How do you realize that $$(3log^2(n) + 55log(n^{10})+8log(n))*log(n) \neq \Omega(log^{10}(n))$$ ,where $log^x(n)$ means $(log(n))^x$
I know that by definition, if $f(n) = \Omega(g(n))$ then there exists a constant $c_1$ such that $$0 \leq c_1 *g(n) \leq f(n)$$ for all $ n > n_0$. In our case it yields $$c_1*log^{10}(n) \leq (3log^2(n) + 55log(n^{10})+8log(n))*log(n) $$
$\Rightarrow$
$$c_1 \leq \frac{3log^3(n)}{log^{10}(n)} + \frac{55log(n^{10})*log(n)}{log^{10}(n)} + \frac{8log^{2}(n)}{log^{10}(n)}$$
RHS: It's fairly easy to see that the denominator is larger than the nominator of both the first and third term, which means that $55log(n^{10})*log(n) > log^{10}(n) + c_1$ for some $n_0$ if the first equation holds.
I am just not able to see how to manipulate the equation to realize it...

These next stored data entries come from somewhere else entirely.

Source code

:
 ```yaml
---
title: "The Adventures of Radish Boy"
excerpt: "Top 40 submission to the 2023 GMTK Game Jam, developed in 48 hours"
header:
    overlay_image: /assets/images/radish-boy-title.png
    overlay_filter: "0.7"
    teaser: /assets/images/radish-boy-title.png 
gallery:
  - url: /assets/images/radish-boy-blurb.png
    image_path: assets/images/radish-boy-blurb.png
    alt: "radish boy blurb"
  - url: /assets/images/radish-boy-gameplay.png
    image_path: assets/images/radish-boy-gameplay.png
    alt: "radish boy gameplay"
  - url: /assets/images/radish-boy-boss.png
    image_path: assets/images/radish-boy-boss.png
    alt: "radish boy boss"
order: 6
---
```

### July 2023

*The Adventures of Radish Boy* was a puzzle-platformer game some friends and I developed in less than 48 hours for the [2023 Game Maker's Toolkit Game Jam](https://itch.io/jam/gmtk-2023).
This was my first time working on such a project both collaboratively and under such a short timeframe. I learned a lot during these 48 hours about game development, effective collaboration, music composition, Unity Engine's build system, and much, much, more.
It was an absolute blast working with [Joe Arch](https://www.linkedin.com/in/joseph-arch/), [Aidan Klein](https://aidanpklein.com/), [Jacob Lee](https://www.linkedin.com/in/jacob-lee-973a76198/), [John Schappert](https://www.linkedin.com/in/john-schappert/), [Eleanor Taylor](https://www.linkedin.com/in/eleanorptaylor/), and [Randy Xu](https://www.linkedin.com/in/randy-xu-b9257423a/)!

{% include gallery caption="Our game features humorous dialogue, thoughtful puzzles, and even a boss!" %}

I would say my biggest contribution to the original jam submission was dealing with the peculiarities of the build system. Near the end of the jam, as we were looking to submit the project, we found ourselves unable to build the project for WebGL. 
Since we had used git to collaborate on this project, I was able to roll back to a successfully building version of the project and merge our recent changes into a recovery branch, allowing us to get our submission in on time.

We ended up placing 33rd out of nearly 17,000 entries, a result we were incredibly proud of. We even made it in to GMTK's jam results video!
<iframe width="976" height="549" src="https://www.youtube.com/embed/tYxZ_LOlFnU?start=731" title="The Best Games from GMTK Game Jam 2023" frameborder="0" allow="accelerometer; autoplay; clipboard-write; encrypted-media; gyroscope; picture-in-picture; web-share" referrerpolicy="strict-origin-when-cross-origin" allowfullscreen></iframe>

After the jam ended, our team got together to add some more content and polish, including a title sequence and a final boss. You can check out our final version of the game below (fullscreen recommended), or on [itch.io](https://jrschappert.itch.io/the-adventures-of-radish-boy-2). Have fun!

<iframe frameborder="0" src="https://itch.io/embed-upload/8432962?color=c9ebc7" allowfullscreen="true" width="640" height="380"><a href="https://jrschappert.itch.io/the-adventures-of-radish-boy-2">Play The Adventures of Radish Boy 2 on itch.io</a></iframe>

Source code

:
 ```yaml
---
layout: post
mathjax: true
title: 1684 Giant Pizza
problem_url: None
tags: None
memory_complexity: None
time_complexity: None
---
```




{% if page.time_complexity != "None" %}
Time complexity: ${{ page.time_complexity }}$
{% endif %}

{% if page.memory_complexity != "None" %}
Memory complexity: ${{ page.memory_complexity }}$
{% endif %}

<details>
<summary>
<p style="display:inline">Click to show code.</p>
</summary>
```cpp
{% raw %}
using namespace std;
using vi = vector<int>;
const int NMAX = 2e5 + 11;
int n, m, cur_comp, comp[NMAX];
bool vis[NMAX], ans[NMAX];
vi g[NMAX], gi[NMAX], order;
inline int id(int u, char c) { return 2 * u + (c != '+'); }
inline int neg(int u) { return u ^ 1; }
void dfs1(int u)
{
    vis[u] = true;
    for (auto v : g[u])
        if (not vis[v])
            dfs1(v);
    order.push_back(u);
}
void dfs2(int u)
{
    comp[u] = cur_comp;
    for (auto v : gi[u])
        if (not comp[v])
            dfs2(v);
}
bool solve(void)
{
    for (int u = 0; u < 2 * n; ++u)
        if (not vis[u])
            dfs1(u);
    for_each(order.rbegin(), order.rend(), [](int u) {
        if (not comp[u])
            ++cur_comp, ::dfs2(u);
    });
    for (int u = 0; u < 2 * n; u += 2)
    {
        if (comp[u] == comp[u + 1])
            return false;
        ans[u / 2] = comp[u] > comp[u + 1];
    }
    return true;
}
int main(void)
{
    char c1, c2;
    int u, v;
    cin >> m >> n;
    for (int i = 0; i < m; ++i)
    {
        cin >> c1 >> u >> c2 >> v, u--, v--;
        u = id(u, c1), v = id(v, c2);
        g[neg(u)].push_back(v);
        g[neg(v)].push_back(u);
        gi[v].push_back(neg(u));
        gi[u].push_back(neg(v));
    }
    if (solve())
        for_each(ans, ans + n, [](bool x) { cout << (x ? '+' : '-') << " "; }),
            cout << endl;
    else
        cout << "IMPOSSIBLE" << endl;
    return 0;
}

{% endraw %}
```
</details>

I'll take it from where you paused. Assume your claim is true, that is the following is correct $$(3\log^2(n) + 55\log(n^{10})+8\log(n))\log(n) \neq \Omega(\log^{10}(n))$$ Then there exists $c_1 > 0 $ and $n_0 > 1$ such that for all $n > n_0$,we have $$c_1\log^{10}(n) \leq (3\log^2(n) + 55\log(n^{10})+8\log(n))\log(n) $$ Divide both sides by $\log(n)$ $$c_1\log^{9}(n) \leq (3\log^2(n) + 55\log(n^{10})+8\log(n)) $$ Use $\log a^b = b \log a$ $$c_1\log^{9}(n) \leq (3\log^2(n) + 550\log(n)+8\log(n)) $$ Divide again by $\log (n)$ $$c_1\log^{8}(n) \leq (3\log(n) + 558) \tag{1}$$ Your task now is to find me a $c_1 > 0$ and $n_0 > 1$, such that for all $n > n_0$ such that $(1)$ is true. Written differently, $$\exists n_0 > 1 \quad \mid \quad 0<c_1\leq (\frac{3}{\log^{7}(n) } + \frac{558}{\log^8(n)}), \ \forall n \geq n_0$$ The above is clearly not true. The larger $n$ is, the upper bound goes to zero. By the sandwich theorem, you get that $c_1$ has to be zero. By contradiction, the initial hypothesis is false.